What if They Aren’t Separated?
It’s thought that if the mother and kitten aren’t separated, they will continue to remember each other. However, they will treat each other as cats, not mother and child as the kitten gets older.
They will have a relationship typical of adult cats. They can get along very well, and remain close, however.
Is it cruel to separate kittens from their mother?
It is cruel to separate kittens from their mother too early. When separated early, particularly before they are weaned, the mother will mourn the loss of the kittens.
When the kittens are ready, between 8-12 weeks old, the mother is much more comfortable letting them go.
It may seem cruel, and it can feel cruel if the mother begins searching for her kittens. However, in the wild, the kittens would go off on their own when they were ready. So, separating a mother and kittens when the kittens are mature is simply part of the natural order of things.
How long do kittens stay with their mother in the wild?
Life is much different for feral cats than it is for domesticated kittens. Just like domestic cats, feral cats stay with their kittens full time for the first two weeks, leaving only when necessary to survive.
At about 4 weeks, the mother begins to wean the kittens. By 5-6 weeks, the kittens should be eating solid food, and beginning to hunt.
Mother cats actually don’t leave their kittens. They will go hunt, and then return to the nest where the kittens are. As the kittens age, the mother encourages them to go out and hunt for themselves.

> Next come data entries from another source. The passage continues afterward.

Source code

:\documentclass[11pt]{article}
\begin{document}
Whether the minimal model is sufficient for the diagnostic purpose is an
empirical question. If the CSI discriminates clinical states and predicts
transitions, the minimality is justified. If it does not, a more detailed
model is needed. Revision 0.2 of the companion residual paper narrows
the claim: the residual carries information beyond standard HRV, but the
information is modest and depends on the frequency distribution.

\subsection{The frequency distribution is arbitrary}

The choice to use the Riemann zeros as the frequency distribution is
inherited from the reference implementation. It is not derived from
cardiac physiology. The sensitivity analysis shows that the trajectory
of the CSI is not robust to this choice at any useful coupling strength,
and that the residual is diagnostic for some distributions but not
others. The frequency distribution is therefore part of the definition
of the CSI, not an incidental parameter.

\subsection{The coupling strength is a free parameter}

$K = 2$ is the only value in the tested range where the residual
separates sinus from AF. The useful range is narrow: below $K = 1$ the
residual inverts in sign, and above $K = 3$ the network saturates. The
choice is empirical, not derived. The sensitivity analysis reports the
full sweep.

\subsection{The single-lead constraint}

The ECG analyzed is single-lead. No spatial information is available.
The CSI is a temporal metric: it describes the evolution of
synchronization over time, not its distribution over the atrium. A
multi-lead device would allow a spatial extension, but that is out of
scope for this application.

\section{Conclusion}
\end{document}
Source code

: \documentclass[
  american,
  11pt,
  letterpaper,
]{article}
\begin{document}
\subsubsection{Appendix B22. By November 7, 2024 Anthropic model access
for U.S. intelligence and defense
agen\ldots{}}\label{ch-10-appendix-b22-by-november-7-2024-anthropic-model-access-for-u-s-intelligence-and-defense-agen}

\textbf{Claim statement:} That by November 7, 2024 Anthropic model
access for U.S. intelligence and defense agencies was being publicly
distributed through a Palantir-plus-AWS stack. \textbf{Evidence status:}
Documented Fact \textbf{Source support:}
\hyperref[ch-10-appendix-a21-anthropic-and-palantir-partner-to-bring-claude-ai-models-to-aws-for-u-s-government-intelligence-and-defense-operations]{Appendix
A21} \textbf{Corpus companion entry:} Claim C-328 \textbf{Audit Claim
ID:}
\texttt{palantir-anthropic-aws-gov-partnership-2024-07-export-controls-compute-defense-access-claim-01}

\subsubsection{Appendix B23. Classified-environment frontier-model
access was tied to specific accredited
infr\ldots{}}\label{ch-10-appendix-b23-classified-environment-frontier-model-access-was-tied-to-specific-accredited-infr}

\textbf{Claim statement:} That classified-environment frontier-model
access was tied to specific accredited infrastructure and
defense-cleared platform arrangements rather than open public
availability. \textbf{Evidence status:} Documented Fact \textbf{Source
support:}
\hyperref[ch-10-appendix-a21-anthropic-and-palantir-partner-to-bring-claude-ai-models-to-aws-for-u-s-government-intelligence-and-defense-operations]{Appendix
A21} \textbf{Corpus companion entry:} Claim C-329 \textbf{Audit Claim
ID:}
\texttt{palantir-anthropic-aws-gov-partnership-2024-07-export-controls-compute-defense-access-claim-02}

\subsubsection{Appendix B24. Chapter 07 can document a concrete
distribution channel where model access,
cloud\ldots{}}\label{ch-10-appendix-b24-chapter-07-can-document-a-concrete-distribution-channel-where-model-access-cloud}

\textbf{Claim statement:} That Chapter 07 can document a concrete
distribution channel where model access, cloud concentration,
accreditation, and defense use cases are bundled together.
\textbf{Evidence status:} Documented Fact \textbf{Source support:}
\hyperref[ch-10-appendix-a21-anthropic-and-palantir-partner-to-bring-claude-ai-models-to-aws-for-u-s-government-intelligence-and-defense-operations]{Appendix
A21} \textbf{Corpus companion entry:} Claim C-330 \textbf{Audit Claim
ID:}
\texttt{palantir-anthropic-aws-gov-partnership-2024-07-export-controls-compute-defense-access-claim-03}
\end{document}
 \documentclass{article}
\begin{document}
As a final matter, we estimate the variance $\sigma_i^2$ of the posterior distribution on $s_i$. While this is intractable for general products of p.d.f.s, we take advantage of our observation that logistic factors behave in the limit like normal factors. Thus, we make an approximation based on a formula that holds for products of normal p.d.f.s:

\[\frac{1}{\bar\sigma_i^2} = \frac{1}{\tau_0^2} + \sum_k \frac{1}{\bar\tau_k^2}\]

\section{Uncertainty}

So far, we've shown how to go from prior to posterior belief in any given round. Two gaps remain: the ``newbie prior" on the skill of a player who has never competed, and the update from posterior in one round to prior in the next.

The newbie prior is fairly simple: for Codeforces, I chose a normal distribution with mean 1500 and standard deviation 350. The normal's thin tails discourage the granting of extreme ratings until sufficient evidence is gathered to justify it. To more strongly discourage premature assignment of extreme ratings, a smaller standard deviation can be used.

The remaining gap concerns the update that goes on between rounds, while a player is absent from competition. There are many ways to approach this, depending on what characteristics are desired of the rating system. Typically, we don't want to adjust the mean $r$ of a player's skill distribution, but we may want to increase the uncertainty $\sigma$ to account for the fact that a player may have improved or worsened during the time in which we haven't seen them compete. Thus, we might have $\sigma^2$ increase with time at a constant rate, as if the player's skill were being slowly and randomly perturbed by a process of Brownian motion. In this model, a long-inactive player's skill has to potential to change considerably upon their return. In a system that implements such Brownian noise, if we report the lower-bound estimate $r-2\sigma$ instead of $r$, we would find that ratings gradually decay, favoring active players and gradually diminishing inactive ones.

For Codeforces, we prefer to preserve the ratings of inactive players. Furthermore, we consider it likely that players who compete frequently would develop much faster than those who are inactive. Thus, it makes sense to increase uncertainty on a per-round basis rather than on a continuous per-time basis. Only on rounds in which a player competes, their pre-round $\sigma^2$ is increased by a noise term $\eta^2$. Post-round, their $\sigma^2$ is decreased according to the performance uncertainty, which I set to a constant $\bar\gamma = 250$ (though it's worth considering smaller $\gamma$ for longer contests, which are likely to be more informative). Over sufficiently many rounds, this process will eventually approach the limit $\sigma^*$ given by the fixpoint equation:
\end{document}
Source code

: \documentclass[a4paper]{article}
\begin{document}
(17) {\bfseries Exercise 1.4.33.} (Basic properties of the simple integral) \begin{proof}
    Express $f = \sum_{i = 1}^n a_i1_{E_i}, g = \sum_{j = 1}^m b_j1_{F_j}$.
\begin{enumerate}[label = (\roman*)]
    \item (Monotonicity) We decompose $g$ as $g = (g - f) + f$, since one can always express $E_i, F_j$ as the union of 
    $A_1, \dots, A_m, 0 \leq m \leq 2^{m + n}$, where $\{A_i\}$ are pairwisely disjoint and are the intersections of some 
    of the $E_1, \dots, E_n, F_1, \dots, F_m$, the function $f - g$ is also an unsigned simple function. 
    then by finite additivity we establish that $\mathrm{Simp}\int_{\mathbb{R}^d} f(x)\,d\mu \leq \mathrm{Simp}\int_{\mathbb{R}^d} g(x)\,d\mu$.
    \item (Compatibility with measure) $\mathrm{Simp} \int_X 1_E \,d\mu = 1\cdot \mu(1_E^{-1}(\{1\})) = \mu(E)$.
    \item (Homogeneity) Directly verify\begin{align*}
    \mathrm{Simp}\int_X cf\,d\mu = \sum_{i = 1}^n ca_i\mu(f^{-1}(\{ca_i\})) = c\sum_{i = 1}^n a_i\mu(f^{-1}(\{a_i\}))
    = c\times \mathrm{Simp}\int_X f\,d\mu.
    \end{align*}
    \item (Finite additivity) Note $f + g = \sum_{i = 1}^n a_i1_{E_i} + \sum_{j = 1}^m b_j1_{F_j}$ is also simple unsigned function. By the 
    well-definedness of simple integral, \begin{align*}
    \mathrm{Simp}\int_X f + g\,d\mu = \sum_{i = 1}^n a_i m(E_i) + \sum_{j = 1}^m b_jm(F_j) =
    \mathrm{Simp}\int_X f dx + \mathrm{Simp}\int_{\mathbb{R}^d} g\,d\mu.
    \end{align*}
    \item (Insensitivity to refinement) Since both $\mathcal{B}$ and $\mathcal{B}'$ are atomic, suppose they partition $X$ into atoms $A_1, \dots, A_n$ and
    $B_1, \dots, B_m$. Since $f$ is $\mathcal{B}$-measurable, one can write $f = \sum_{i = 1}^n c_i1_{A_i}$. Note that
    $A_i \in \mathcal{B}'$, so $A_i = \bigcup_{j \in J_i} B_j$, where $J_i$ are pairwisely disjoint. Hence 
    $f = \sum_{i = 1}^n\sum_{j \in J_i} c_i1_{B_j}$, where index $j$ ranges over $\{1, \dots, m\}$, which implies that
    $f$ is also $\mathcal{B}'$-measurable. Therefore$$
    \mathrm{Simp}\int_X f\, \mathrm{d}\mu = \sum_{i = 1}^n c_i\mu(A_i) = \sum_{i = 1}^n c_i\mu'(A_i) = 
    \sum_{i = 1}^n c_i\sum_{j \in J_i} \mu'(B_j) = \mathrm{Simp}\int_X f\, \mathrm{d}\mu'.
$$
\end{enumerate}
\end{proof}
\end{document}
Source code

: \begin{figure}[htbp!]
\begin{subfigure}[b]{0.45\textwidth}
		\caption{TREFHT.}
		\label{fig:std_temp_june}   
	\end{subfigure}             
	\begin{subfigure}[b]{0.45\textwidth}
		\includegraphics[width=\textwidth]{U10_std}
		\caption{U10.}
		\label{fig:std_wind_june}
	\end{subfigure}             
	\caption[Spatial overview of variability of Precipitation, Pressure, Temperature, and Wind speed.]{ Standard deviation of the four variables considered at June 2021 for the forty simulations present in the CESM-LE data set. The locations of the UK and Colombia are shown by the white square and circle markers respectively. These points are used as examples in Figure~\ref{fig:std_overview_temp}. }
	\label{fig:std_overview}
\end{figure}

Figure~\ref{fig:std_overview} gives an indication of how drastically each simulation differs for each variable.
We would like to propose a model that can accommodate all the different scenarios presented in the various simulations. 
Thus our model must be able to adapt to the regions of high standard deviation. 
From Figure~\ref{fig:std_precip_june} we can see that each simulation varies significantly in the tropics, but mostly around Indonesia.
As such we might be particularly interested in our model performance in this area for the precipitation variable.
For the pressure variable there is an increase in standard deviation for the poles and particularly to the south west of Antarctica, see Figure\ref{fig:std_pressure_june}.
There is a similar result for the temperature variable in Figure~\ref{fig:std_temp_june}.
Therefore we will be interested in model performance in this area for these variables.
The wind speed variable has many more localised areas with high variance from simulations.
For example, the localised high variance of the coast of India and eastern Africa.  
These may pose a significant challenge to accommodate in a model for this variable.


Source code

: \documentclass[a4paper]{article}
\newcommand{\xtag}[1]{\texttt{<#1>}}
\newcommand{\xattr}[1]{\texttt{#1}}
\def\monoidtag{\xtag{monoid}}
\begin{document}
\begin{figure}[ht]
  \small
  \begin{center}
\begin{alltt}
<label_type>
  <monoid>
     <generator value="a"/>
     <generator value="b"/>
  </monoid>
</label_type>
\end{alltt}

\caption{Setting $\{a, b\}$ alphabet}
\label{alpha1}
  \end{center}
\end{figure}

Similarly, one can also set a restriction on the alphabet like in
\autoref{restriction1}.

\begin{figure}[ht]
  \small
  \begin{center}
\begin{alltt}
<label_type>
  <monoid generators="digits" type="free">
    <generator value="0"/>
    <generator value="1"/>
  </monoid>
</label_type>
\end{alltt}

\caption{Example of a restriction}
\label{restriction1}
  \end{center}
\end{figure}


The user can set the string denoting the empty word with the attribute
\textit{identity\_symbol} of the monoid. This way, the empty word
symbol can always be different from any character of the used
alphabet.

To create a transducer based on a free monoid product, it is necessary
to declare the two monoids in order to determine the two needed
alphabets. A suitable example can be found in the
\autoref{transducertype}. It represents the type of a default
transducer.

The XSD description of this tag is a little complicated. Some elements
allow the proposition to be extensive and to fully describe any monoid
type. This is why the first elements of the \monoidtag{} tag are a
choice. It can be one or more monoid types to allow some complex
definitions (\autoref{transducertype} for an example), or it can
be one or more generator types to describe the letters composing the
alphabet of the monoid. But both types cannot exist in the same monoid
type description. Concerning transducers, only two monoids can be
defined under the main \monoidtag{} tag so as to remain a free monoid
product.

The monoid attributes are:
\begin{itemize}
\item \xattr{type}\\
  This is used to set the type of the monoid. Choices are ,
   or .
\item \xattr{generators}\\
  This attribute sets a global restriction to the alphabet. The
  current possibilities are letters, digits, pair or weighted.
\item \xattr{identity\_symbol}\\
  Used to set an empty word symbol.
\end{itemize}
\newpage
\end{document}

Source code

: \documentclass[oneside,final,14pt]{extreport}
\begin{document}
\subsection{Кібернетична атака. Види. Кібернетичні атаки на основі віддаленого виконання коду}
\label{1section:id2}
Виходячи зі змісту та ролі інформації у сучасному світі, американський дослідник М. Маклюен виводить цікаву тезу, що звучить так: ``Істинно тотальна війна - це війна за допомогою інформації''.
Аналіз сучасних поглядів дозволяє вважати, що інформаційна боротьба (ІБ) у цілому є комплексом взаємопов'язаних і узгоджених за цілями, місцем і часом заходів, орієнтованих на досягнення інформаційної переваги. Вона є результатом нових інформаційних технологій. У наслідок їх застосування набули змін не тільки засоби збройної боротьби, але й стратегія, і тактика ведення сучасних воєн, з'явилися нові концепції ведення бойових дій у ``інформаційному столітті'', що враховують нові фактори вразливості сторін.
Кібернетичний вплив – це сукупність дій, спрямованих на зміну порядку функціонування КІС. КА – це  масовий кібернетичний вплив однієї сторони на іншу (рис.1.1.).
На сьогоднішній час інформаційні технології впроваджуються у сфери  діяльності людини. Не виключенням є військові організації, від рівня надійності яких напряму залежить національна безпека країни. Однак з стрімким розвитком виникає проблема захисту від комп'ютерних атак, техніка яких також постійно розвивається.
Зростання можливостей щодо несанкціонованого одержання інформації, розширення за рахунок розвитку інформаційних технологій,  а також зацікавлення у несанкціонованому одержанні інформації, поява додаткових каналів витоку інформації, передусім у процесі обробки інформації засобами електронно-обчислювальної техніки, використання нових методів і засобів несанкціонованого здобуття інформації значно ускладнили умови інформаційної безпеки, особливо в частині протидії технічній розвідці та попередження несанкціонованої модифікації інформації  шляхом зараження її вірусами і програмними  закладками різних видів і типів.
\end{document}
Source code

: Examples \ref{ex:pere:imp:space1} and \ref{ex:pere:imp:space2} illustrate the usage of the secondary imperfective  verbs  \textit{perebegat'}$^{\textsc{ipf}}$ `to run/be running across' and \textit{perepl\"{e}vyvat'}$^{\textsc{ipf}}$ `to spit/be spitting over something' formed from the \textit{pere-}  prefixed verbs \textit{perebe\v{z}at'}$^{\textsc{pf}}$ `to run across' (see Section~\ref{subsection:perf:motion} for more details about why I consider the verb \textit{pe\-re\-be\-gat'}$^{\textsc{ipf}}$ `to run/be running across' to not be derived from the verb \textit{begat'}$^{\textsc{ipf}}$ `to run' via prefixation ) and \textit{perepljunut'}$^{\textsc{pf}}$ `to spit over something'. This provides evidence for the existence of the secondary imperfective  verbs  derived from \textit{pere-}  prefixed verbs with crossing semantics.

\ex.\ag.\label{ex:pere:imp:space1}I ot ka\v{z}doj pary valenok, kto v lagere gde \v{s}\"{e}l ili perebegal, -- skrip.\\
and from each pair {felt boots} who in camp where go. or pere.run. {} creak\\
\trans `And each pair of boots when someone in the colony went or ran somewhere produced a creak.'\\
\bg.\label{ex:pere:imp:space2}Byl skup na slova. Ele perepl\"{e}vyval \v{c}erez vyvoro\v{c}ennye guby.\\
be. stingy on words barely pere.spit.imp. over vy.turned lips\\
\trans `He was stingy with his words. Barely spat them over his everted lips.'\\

Eventually, the kittens stop returning to their mother’s den, and find their own territory. In some cases, the kittens continue to live with the mother as part of a social group. Each cat has its own territory, but they will remain nearby and perhaps even share hunting grounds.
Big cats, like lions, are a different matter. It takes these large cats much longer to develop. Lions begin eating meat at 3 months old, and are fully weaned by 6 to 7 months old. It will be nearly another year, at 16 months old, before they are able to survive on their own.
They stay near their mother until they are 2. Then, they either leave or remain a part of the pride. They are then expected to hunt with the rest of the pride.